कलिस्वरूप-वर्णनम् एवं कालमान-प्रस्तावना
दुर्भिक्षकरपीडाभिर् अतीवोपद्रुता जनाः गोधूमान्नयवान्नाढ्यान् देशान् यास्यन्ति दुःखिताः
durbhikṣakarapīḍābhir atīvopadrutā janāḥ godhūmānnayavānnāḍhyān deśān yāsyanti duḥkhitāḥ
Harassed by famine and the burden of oppressive exactions, people will be grievously afflicted; and, in misery, they will depart for regions rich in wheat, grain, and barley.
Sage Parāśara (teaching Maitreya)
Speaker: Parasara
Topic: Marks and sufferings of the Kali age (kali-lakṣaṇa)
Teaching: Ethical
Quality: authoritative
Concept: When rulers and society abandon dharma, economic violence (tax-burden) and scarcity drive people into suffering and displacement.
Vedantic Theme: Dharma
Application: Support dharmic governance and fair livelihood; practice charity and community resilience in times of scarcity.
Vishishtadvaita: Social dharma is a mode of service to the Lord who indwells all beings; harming subjects opposes divine order.
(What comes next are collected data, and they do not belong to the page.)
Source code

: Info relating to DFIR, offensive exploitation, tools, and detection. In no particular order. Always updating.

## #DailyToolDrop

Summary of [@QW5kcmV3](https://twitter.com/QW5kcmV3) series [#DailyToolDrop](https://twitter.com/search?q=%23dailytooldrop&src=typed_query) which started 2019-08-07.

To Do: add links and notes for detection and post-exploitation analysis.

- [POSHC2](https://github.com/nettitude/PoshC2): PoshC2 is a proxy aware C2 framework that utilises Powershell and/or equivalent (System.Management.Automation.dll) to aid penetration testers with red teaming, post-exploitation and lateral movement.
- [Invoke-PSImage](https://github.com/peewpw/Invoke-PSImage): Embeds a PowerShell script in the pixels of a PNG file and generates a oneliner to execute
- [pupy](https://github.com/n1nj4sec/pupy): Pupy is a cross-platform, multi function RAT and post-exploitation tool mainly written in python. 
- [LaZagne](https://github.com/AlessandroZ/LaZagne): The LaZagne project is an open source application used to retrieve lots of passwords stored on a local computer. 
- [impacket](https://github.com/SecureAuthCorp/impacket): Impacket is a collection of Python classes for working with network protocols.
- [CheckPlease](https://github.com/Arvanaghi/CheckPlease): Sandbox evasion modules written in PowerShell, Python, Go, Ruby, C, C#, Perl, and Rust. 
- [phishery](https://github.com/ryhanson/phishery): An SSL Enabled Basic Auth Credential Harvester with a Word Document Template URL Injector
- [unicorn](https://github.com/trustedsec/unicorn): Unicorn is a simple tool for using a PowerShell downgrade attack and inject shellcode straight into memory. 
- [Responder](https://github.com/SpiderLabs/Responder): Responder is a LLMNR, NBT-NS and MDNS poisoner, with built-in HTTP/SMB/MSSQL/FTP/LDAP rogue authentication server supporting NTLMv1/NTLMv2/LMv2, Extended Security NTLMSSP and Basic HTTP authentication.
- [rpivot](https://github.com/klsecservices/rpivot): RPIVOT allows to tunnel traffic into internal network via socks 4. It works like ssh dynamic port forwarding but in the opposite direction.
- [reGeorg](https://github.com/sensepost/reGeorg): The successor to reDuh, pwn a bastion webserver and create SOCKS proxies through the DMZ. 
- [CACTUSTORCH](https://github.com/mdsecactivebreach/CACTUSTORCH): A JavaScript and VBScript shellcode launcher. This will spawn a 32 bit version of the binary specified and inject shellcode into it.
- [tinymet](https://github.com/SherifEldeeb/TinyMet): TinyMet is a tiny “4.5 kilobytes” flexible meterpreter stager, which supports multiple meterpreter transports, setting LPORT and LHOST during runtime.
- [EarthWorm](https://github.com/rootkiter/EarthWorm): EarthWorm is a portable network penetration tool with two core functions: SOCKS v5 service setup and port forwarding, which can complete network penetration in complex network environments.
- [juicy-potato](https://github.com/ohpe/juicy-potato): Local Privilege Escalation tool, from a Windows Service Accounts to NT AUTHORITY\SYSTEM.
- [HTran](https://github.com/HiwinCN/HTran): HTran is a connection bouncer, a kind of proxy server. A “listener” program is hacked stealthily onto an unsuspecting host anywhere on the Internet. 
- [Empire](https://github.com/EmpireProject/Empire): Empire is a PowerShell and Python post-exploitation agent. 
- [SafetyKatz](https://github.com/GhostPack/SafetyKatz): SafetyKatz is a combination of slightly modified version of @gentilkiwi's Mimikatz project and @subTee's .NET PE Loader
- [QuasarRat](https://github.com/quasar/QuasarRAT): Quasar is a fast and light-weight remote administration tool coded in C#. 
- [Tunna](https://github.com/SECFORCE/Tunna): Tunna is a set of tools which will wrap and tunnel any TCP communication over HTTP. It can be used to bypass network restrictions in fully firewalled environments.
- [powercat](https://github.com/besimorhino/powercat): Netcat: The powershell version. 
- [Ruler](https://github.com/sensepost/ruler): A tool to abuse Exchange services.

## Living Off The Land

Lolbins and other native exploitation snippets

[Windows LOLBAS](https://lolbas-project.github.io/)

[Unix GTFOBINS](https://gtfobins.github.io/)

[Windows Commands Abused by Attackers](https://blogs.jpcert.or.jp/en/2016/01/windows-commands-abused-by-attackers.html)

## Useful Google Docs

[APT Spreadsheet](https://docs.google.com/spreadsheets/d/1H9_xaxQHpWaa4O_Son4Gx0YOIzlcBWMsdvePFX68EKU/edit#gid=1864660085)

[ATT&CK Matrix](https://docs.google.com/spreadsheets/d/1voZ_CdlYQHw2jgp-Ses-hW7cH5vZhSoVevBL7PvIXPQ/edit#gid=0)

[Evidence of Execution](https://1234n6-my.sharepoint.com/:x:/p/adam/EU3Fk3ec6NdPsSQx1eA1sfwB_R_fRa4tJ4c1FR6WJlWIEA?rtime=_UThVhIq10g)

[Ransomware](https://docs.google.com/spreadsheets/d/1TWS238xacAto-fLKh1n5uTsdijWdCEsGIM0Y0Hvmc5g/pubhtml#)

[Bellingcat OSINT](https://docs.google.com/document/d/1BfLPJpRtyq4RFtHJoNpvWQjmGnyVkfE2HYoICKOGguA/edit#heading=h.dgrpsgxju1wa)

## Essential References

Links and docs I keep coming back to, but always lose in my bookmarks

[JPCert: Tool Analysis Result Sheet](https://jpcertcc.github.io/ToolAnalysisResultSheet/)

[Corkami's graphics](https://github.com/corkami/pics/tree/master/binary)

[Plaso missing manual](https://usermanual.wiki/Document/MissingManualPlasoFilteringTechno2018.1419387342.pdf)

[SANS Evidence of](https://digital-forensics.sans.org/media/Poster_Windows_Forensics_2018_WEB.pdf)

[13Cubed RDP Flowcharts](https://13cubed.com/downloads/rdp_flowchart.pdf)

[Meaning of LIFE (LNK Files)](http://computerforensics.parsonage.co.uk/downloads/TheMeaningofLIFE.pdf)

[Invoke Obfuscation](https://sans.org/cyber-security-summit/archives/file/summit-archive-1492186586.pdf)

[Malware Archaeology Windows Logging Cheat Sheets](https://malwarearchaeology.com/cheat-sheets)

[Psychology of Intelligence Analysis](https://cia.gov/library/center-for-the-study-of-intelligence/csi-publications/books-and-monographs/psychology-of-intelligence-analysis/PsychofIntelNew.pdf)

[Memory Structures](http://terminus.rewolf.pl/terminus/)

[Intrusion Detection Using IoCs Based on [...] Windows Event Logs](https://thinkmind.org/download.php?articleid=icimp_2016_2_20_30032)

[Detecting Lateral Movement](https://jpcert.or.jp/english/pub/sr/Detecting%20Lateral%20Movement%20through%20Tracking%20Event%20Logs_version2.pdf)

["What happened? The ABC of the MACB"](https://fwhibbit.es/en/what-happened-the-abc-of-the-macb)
This verse treats scarcity (durbhikṣa) and oppressive levies (kara) as hallmark disruptions of dharma, showing how unrighteous governance and cosmic decline manifest as public suffering.
Parāśara depicts people as “atīvopadrutāḥ”—deeply harassed—so they abandon their homes and migrate toward food-rich regions, indicating widespread insecurity and collapse of local stability.
Even while describing Kali’s misery, the Purana frames history as moving under divine sovereignty; Vishnu remains the supreme ground of order, and the loss of dharma is understood as a deviation from the sustaining principle he embodies.